La conversation dévia. Il me parla des diverses écoles et de leurs disputes. Il m’avoua, avec beaucoup de raison, que parquer les auteurs dans telle ou telle école comme le font les manuels était arbitraire. Sainte-Beuve a dit très bien qu’un classique est celui qui par sa manière de penser profonde, exprimée dans un style qui est le sien propre et celui de tout le monde, a enrichi la langue française d’une façon quelconque. Cette définition, si elle est juste, et elle semble l’être, abolit toutes les écoles.

Tout en causant, nous arrivons aux édifices de Harvard. Il me les montre avec fierté.
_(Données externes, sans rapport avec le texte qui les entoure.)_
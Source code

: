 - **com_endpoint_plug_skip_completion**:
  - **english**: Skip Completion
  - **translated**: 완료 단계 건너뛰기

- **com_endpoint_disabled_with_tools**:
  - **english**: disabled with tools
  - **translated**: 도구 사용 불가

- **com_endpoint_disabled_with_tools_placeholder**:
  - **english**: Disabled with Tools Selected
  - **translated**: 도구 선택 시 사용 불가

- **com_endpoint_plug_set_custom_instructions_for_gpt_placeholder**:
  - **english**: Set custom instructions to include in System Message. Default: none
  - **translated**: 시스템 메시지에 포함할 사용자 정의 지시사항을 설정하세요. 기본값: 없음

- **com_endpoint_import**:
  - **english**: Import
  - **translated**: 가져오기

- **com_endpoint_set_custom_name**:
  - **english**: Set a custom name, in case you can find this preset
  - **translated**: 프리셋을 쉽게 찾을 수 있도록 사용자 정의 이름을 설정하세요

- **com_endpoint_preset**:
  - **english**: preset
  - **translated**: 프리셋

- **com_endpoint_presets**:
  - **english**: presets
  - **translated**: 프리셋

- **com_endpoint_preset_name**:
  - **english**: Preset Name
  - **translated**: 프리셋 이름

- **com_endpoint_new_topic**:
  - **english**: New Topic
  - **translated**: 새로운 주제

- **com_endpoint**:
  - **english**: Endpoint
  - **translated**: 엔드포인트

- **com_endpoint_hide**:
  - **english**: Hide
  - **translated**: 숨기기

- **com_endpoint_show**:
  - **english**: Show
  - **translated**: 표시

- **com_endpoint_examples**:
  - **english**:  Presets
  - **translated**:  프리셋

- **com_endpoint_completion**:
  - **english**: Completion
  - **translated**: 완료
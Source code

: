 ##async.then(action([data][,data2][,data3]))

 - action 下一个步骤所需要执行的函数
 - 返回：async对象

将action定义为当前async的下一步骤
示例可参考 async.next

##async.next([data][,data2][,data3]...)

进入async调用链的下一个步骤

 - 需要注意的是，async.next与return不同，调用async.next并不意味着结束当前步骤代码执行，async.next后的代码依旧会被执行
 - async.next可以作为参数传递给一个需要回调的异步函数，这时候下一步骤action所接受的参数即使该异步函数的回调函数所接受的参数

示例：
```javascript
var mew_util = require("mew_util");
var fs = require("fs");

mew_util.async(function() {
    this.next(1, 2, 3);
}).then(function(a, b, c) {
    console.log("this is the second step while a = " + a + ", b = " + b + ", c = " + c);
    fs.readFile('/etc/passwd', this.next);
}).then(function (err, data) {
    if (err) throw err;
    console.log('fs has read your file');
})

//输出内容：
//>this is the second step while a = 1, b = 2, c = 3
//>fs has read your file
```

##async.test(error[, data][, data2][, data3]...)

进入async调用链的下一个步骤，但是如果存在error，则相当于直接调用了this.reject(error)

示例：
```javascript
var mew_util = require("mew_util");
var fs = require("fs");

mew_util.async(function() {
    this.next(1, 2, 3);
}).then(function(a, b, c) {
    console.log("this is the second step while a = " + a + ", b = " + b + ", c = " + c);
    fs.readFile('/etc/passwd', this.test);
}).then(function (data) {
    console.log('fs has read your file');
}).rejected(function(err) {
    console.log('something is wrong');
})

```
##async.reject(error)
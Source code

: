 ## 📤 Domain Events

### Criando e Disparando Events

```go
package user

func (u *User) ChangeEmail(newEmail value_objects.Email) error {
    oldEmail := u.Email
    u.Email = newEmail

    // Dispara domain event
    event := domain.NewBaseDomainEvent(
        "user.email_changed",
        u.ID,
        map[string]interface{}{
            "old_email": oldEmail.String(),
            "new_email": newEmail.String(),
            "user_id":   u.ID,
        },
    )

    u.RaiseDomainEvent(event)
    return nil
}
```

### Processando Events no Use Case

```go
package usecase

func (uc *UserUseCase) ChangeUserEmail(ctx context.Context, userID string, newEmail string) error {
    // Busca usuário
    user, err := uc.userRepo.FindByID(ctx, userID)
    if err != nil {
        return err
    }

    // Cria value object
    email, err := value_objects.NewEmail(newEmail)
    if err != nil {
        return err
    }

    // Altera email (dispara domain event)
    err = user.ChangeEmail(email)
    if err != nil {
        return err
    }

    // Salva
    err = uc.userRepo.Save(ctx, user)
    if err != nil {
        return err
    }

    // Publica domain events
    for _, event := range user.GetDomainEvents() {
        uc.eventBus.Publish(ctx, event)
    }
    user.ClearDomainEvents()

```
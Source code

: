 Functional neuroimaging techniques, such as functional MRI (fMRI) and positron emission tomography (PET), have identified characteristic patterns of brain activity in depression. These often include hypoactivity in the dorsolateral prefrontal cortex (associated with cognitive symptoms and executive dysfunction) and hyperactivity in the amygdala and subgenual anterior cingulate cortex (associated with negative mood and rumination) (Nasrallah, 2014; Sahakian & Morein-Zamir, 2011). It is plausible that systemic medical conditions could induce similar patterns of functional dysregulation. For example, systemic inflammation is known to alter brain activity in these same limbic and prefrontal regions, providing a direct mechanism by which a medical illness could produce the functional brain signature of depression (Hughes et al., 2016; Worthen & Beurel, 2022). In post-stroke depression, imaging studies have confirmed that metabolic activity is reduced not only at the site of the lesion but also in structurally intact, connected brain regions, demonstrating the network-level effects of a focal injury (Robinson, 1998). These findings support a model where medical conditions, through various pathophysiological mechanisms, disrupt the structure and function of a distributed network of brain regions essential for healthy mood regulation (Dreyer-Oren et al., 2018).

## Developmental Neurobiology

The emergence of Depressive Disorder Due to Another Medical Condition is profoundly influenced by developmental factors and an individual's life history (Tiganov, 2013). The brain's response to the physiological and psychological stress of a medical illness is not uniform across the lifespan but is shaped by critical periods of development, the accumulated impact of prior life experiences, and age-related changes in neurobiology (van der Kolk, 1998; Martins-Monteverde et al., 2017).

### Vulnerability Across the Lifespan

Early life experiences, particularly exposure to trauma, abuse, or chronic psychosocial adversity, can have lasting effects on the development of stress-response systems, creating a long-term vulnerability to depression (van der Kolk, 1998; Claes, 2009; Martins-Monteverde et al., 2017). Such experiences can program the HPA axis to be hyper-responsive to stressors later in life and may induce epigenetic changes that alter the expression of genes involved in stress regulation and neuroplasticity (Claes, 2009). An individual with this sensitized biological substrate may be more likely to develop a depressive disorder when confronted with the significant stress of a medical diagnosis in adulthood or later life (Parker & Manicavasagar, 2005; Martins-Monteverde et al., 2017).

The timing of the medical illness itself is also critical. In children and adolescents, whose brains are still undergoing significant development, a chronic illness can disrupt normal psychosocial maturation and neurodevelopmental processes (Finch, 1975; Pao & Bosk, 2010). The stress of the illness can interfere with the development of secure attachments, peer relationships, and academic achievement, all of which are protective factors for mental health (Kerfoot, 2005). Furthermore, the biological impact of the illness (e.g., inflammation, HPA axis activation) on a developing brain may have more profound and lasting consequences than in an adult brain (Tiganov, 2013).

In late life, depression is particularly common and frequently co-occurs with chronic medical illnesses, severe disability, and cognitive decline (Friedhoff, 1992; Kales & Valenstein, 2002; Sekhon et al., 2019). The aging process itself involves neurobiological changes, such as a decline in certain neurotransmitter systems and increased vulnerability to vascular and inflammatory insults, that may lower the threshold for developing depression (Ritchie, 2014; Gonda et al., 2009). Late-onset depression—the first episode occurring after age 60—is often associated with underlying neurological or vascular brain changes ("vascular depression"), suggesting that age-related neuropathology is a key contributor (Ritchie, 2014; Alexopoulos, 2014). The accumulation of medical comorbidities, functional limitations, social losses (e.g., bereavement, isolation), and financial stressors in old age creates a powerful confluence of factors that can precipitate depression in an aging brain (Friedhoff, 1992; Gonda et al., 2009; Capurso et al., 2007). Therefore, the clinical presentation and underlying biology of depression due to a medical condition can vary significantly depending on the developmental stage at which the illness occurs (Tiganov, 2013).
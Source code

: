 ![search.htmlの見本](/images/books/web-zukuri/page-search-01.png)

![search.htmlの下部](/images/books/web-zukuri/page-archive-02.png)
« Ne pensez-vous pas, me dit-il, que nous avons trop d’universités, de collèges et d’écoles de toutes sortes ? On veut faire des savants de tout le monde et on ne fait que des insatisfaits et des mécontents. Songez donc à l’armée des diplômés que nos universités jettent chaque année sur le pavé. Ne vaudrait-il pas mieux leur enseigner à vivre heureux par le travail manuel ? »

Je me demande, pendant que mon ami parle, si réellement on peut enseigner à vivre heureux. Le bonheur me semble un état inconscient. À force de le vouloir, d’en parler, d’y penser, on finit par le dissiper. Il est comme l’humilité, on la perd quand on croit la posséder.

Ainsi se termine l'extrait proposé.